Claude Code Hooks 101

CLAUDE.md is a suggestion. Claude reads it and follows it about 80% of the time. Hooks are different. They’re shell commands that fire automatically every time Claude does something, regardless of what the prompt says.

Two hook types cover most workflows:

  • PreToolUse runs before the tool executes. Exit code 2 blocks the action and sends your error message back to Claude so it can try a safer approach. Think of it as a bouncer.
  • PostToolUse runs after the tool completes. Good for formatting, linting, logging. Think of it as quality control on the assembly line.

Hooks live in one of 3 places:

.claude/settings.json         # project-level, committed to git
~/.claude/settings.json       # user-level, all projects
.claude/settings.local.json   # local only, not committed

Block dangerous commands

Claude is powerful enough to run rm -rf, git reset --hard, or curl … | bash. It probably won’t, but “probably” isn’t good enough.

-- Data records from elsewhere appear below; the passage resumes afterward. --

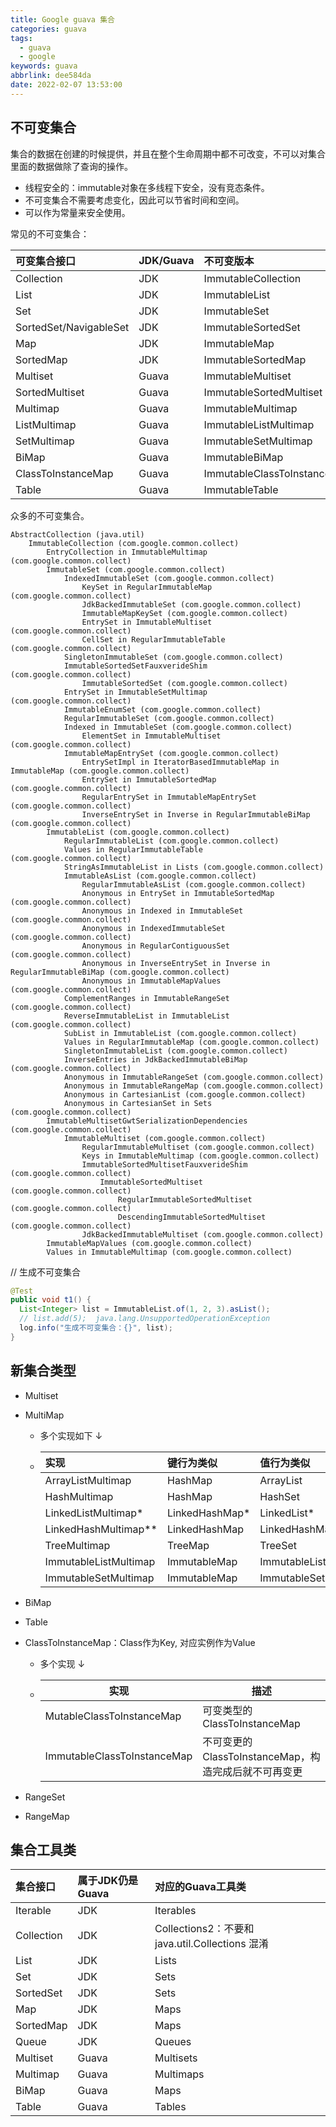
 ```yaml
---
title: Google guava 集合
categories: guava
tags:
  - guava
  - google
keywords: guava
abbrlink: dee584da
date: 2022-02-07 13:53:00
---
```

## 不可变集合

集合的数据在创建的时候提供，并且在整个生命周期中都不可改变，不可以对集合里面的数据做除了查询的操作。

- 线程安全的：immutable对象在多线程下安全，没有竞态条件。
- 不可变集合不需要考虑变化，因此可以节省时间和空间。
- 可以作为常量来安全使用。

常见的不可变集合：

| **可变集合接口**       | **JDK/Guava** | **不可变版本**              |
| :--------------------- | :------------ | :-------------------------- |
| Collection             | JDK           | ImmutableCollection         |
| List                   | JDK           | ImmutableList               |
| Set                    | JDK           | ImmutableSet                |
| SortedSet/NavigableSet | JDK           | ImmutableSortedSet          |
| Map                    | JDK           | ImmutableMap                |
| SortedMap              | JDK           | ImmutableSortedMap          |
| Multiset               | Guava         | ImmutableMultiset           |
| SortedMultiset         | Guava         | ImmutableSortedMultiset     |
| Multimap               | Guava         | ImmutableMultimap           |
| ListMultimap           | Guava         | ImmutableListMultimap       |
| SetMultimap            | Guava         | ImmutableSetMultimap        |
| BiMap                  | Guava         | ImmutableBiMap              |
| ClassToInstanceMap     | Guava         | ImmutableClassToInstanceMap |
| Table                  | Guava         | ImmutableTable              |

众多的不可变集合。

```properties
AbstractCollection (java.util)
    ImmutableCollection (com.google.common.collect)
        EntryCollection in ImmutableMultimap (com.google.common.collect)
        ImmutableSet (com.google.common.collect)
            IndexedImmutableSet (com.google.common.collect)
                KeySet in RegularImmutableMap (com.google.common.collect)
                JdkBackedImmutableSet (com.google.common.collect)
                ImmutableMapKeySet (com.google.common.collect)
                EntrySet in ImmutableMultiset (com.google.common.collect)
                CellSet in RegularImmutableTable (com.google.common.collect)
            SingletonImmutableSet (com.google.common.collect)
            ImmutableSortedSetFauxverideShim (com.google.common.collect)
                ImmutableSortedSet (com.google.common.collect)
            EntrySet in ImmutableSetMultimap (com.google.common.collect)
            ImmutableEnumSet (com.google.common.collect)
            RegularImmutableSet (com.google.common.collect)
            Indexed in ImmutableSet (com.google.common.collect)
                ElementSet in ImmutableMultiset (com.google.common.collect)
            ImmutableMapEntrySet (com.google.common.collect)
                EntrySetImpl in IteratorBasedImmutableMap in ImmutableMap (com.google.common.collect)
                EntrySet in ImmutableSortedMap (com.google.common.collect)
                RegularEntrySet in ImmutableMapEntrySet (com.google.common.collect)
                InverseEntrySet in Inverse in RegularImmutableBiMap (com.google.common.collect)
        ImmutableList (com.google.common.collect)
            RegularImmutableList (com.google.common.collect)
            Values in RegularImmutableTable (com.google.common.collect)
            StringAsImmutableList in Lists (com.google.common.collect)
            ImmutableAsList (com.google.common.collect)
                RegularImmutableAsList (com.google.common.collect)
                Anonymous in EntrySet in ImmutableSortedMap (com.google.common.collect)
                Anonymous in Indexed in ImmutableSet (com.google.common.collect)
                Anonymous in IndexedImmutableSet (com.google.common.collect)
                Anonymous in RegularContiguousSet (com.google.common.collect)
                Anonymous in InverseEntrySet in Inverse in RegularImmutableBiMap (com.google.common.collect)
                Anonymous in ImmutableMapValues (com.google.common.collect)
            ComplementRanges in ImmutableRangeSet (com.google.common.collect)
            ReverseImmutableList in ImmutableList (com.google.common.collect)
            SubList in ImmutableList (com.google.common.collect)
            Values in RegularImmutableMap (com.google.common.collect)
            SingletonImmutableList (com.google.common.collect)
            InverseEntries in JdkBackedImmutableBiMap (com.google.common.collect)
            Anonymous in ImmutableRangeSet (com.google.common.collect)
            Anonymous in ImmutableRangeMap (com.google.common.collect)
            Anonymous in CartesianList (com.google.common.collect)
            Anonymous in CartesianSet in Sets (com.google.common.collect)
        ImmutableMultisetGwtSerializationDependencies (com.google.common.collect)
            ImmutableMultiset (com.google.common.collect)
                RegularImmutableMultiset (com.google.common.collect)
                Keys in ImmutableMultimap (com.google.common.collect)
                ImmutableSortedMultisetFauxverideShim (com.google.common.collect)
                    ImmutableSortedMultiset (com.google.common.collect)
                        RegularImmutableSortedMultiset (com.google.common.collect)
                        DescendingImmutableSortedMultiset (com.google.common.collect)
                JdkBackedImmutableMultiset (com.google.common.collect)
        ImmutableMapValues (com.google.common.collect)
        Values in ImmutableMultimap (com.google.common.collect)

```



// 生成不可变集合

```java
@Test
public void t1() {
  List<Integer> list = ImmutableList.of(1, 2, 3).asList();
  // list.add(5);  java.lang.UnsupportedOperationException
  log.info("生成不可变集合：{}", list);
}
```



## 新集合类型

- Multiset

- MultiMap

  - 多个实现如下 ↓

  - | 实现                  | 键行为类似     | 值行为类似    |
    | :-------------------- | :------------- | :------------ |
    | ArrayListMultimap     | HashMap        | ArrayList     |
    | HashMultimap          | HashMap        | HashSet       |
    | LinkedListMultimap*   | LinkedHashMap* | LinkedList*   |
    | LinkedHashMultimap**  | LinkedHashMap  | LinkedHashMap |
    | TreeMultimap          | TreeMap        | TreeSet       |
    | ImmutableListMultimap | ImmutableMap   | ImmutableList |
    | ImmutableSetMultimap  | ImmutableMap   | ImmutableSet  |

- BiMap

- Table

- ClassToInstanceMap：Class作为Key, 对应实例作为Value

  - 多个实现 ↓

  - | 实现                        | 描述                                                 |
    | --------------------------- | ---------------------------------------------------- |
    | MutableClassToInstanceMap   | 可变类型的ClassToInstanceMap                         |
    | ImmutableClassToInstanceMap | 不可变更的ClassToInstanceMap，构造完成后就不可再变更 |

- RangeSet
- RangeMap

## 集合工具类



| 集合接口   | 属于JDK仍是Guava | 对应的Guava工具类                               |
| :--------- | :--------------- | :---------------------------------------------- |
| Iterable   | JDK              | Iterables                                       |
| Collection | JDK              | Collections2：不要和 java.util.Collections 混淆 |
| List       | JDK              | Lists                                           |
| Set        | JDK              | Sets                                            |
| SortedSet  | JDK              | Sets                                            |
| Map        | JDK              | Maps                                            |
| SortedMap  | JDK              | Maps                                            |
| Queue      | JDK              | Queues                                          |
| Multiset   | Guava            | Multisets                                       |
| Multimap   | Guava            | Multimaps                                       |
| BiMap      | Guava            | Maps                                            |
| Table      | Guava            | Tables                                          |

.claude/hooks/block-dangerous.sh
#!/usr/bin/env bash
set -euo pipefail
cmd=$(jq -r '.tool_input.command // ""')

dangerous_patterns=(
  "rm -rf"
  "git reset --hard"
  "git push.*--force"
  "DROP TABLE"
  "DROP DATABASE"
  "curl.*|.*sh"
  "wget.*|.*bash"
)

for pattern in "${dangerous_patterns[@]}"; do
  if echo "$cmd" | grep -qiE "$pattern"; then
    echo "Blocked: '$cmd' matches dangerous pattern '$pattern'. Propose a safer alternative." >&2
    exit 2
  fi
done
exit 0

Exit code 2 is the key. It cancels the action and the error message goes back to Claude so it knows to try something safer. Exit 0 means go ahead. Anything else logs a warning but doesn’t block.

Log every command

Appends every Bash command Claude runs to a timestamped audit trail.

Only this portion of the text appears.